The town boomed until the 1920’s. All came to a rapid stand still after World War 1. Diamond prices dropped, the diamond fields were depleted and richer diamond deposits were found further south on the border of Namibia and South Africa.

desert filled room Kolmanskop namibia

Townspeople left, abandoning their homes and possessions and the desert claimed its territory back.

The last inhabitant left in 1956, leaving the town abandoned. Dunes burst through homes, windows and doors filling the spaces with smooth banks of sand.

sand filled room at diamond town Kolmanskop

In 1980, the De Beers mining company restored and transformed the town into a museum for the public.

The town remains a mythical place and a photographer’s dream and therefore very much a must see destination.

sand fixed doors Kolmanskop
Sand has fixed the doors in a permanent state of being ajar, while the glass windows have become blurry from years of hostile desert winds blasting against it.

How To Visit

One can get permit at the entrance – or in Luderitz

There is Photo permit which allows you to go in before sunrise and stay after sunset – perfect for photographers and well worth it

A normal permit allows entrance between 9am and 1pm – and there are guided tours available at 09:30 and 11:00.

You do not have to join the tour, but can wander around on your own. I think the tour gave some interesting background but I enjoyed walking around on my own much more, so I could take my time and take photographs.

sand floors and shadows Kolmanskop

There is no accommodation – it is abandoned after all – the closest accommodation is in Luderitz, a coastal town about 10-15km drive away. There are some lovely restaurants and beautiful scenery – also look out for the wild horses!

It is about 700km from the capital Windhoek on a very good tar road. Down this side of Namibia you will likely also be visiting the Fish River Canyon and Sossusvlei dunes.

deteriorating room at Kolmanskop

When To Visit

It is situated in part of the namib region  – so typical desert weather. Winter months – June-August, cooler mornings, hot midday. I was there in December – Summer so starting early was a must – it’s hot already by 0830 in the morning.

old namibia diamond mine building

Coming in early though means it’s cooler, you get the beautiful shadows – the town sits on the east side of a hill – beautiful light, winds would have cleared the previous days visitor footprints, plus its quieter, darker enhancing the feeling of abandonment – and creepiness!

What To Take With You

  • Water
  • Camera – with extra batteries.

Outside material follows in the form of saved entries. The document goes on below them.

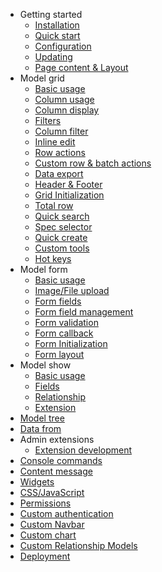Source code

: - Getting started
  - [Installation](docs/installation.md)
  - [Quick start](docs/quick-start.md)
  - [Configuration](docs/configuration.md)
  - [Updating](docs/updating.md)
  - [Page content & Layout](docs/content-layout.md)
- Model grid
  - [Basic usage](docs/model-grid.md)
  - [Column usage](docs/model-grid-column.md)
  - [Column display](docs/model-grid-column-display.md)
  - [Filters](docs/model-grid-filters.md)
  - [Column filter](docs/model-grid-column-filter.md)
  - [Inline edit](docs/model-grid-inline-edit.md)
  - [Row actions](docs/model-grid-actions.md)
  - [Custom row & batch actions](docs/model-grid-custom-actions.md)
  - [Data export](docs/model-grid-export.md)
  - [Header & Footer](docs/model-grid-header-footer.md)
  - [Grid Initialization](docs/model-grid-init.md)
  - [Total row](docs/model-grid-total-row.md)
  - [Quick search](docs/model-grid-quick-search.md)
  - [Spec selector](docs/model-grid-spec-selector.md)
  - [Quick create](docs/model-grid-quick-create.md)
  - [Custom tools](docs/model-grid-custom-tools.md)
  - [Hot keys](docs/model-grid-hotkeys.md)
- Model form
  - [Basic usage](docs/model-form.md)
  - [Image/File upload](docs/model-form-upload.md)
  - [Form fields](docs/model-form-fields.md)
  - [Form field management](docs/model-form-field-management.md)
  - [Form validation](docs/model-form-validation.md)
  - [Form callback](docs/model-form-callback.md)
  - [Form Initialization](docs/model-form-init.md)
  - [Form layout](docs/model-form-layout.md)
- Model show
  - [Basic usage](docs/model-show.md)
  - [Fields](docs/model-show-fields.md)
  - [Relationship](docs/model-show-relationship.md)
  - [Extension](docs/model-show-extension.md)
- [Model tree](docs/model-tree.md)
- [Data from](docs/data-form.md)
- Admin extensions
  - [Extension development](docs/extension-development.md)
- [Console commands](docs/commands.md)
- [Content message](docs/content-message.md)
- [Widgets](docs/widgets.md)
- [CSS/JavaScript](docs/frontend.md)
- [Permissions](docs/permission.md)
- [Custom authentication](docs/custom-authentication.md)
- [Custom Navbar](docs/custom-navbar.md)
- [Custom chart](docs/custom-chart.md)
- [Custom Relationship Models](docs/deep-relationship.md)
- [Deployment](docs/deploy.md)
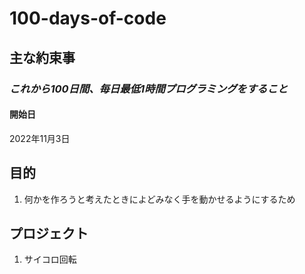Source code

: # 100-days-of-code

## 主な約束事
### *これから100日間、毎日最低1時間プログラミングをすること*

#### 開始日
2022年11月3日

## 目的
1. 何かを作ろうと考えたときによどみなく手を動かせるようにするため

## プロジェクト
1. サイコロ回転

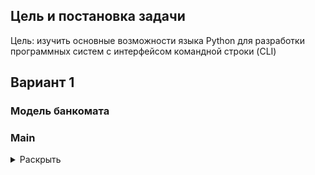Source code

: ## Цель и постановка задачи
Цель: изучить основные возможности языка Python для разработки программных систем с интерфейсом командной строки (CLI)

## Вариант 1 
### Модель банкомата

### Main
<details>
<summary>Раскрыть</summary>
В main.py мы, используя библиотеку click, реализуем cli. 
Создаем группу команд cli.
 
### Cash machine
<details>
<summary>Раскрыть</summary>
В cash_machine.py мы, реализуем основную логику программы. Здесь мы производим все операции с базами данных 
 
Создаем такие команды как:
1)	авторизация <br>
![alt text](https://github.com/VampireZX/ppois/blob/main/imgs/ops/authorization.jpg)<br>
2)	пополнение баланса<br>
 ![alt text](https://github.com/VampireZX/ppois/blob/main/imgs/ops/deposit.jpg)<br>
3)	снятие денег<br>
 ![alt text](https://github.com/VampireZX/ppois/blob/main/imgs/ops/withdraw.jpg)<br>
4)	перевод на другую карту<br>
 ![alt text](https://github.com/VampireZX/ppois/blob/main/imgs/ops/transfer.jpg)<br>
5)	получение баланса<br>
 ![alt text](https://github.com/VampireZX/ppois/blob/main/imgs/ops/balance.jpg)<br>
6)	регистрация новой карты<br>
 ![alt text](https://github.com/VampireZX/ppois/blob/main/imgs/ops/create_acc.jpg)<br>
</details>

The heat in the area means batteries don’t last as long
  • Scarf – if its windy this helps to cover your face as well as cover/wipe your camera
  • Hat & sunscreen – it gets hot quickly!
  • Closed shoes – for the hot sand and safety (rusty nails, barbed wire)
  • Common sense – the buildings are in various stages of disrepair, so before wandering into areas – especially upstairs areas, think and watch where you walk.
old building in Namibia at Kolmanskop

Despite conservation efforts and a limited number of visitors, it’s still showing marked deterioration – a reminder that nothing lasts forever!